- [Work task]
Scan the material that follows. Copy every line containing the word "checker".

- [Given records]
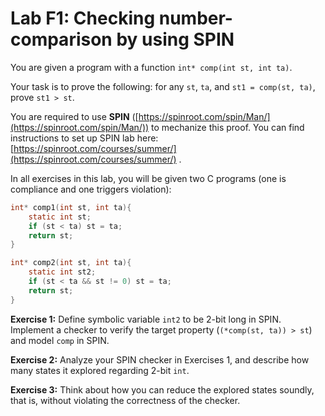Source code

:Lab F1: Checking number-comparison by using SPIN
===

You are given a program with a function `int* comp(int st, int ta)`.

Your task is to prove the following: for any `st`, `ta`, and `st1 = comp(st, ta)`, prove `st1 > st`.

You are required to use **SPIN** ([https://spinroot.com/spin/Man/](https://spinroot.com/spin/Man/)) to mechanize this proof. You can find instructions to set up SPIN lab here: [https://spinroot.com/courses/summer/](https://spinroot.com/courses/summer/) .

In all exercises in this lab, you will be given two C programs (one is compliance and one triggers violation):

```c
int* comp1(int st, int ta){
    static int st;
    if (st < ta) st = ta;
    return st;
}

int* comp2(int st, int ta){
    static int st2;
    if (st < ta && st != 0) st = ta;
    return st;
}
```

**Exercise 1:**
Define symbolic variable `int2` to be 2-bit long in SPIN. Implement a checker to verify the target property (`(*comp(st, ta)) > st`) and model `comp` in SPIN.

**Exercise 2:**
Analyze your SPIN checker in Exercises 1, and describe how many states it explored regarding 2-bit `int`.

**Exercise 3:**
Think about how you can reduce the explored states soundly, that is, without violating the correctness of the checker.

* * *

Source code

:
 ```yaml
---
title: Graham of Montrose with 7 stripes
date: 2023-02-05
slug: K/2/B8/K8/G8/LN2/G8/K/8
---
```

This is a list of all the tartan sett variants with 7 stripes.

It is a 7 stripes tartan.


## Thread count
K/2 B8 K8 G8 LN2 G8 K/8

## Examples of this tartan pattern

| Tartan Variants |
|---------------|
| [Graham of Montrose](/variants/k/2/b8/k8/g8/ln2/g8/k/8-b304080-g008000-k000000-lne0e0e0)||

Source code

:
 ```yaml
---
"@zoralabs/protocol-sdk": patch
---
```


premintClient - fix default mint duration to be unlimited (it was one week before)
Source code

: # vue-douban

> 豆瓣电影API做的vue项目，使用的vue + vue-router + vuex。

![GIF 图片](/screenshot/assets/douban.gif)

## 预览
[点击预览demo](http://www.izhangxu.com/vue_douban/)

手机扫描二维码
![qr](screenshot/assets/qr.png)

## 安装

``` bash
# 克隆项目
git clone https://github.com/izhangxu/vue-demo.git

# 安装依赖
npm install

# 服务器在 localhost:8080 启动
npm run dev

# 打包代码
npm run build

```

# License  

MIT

---

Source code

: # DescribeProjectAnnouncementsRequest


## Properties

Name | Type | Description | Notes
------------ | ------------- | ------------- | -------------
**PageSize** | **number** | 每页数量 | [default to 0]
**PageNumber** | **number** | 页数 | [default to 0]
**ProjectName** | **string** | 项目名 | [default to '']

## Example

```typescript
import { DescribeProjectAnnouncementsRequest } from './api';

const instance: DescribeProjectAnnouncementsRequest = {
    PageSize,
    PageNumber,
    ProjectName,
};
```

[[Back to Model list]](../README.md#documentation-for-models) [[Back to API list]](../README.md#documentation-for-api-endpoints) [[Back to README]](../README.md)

- [Written answer]
Define symbolic variable `int2` to be 2-bit long in SPIN. Implement a checker to verify the target property (`(*comp(st, ta)) > st`) and model `comp` in SPIN.
Analyze your SPIN checker in Exercises 1, and describe how many states it explored regarding 2-bit `int`.
Think about how you can reduce the explored states soundly, that is, without violating the correctness of the checker.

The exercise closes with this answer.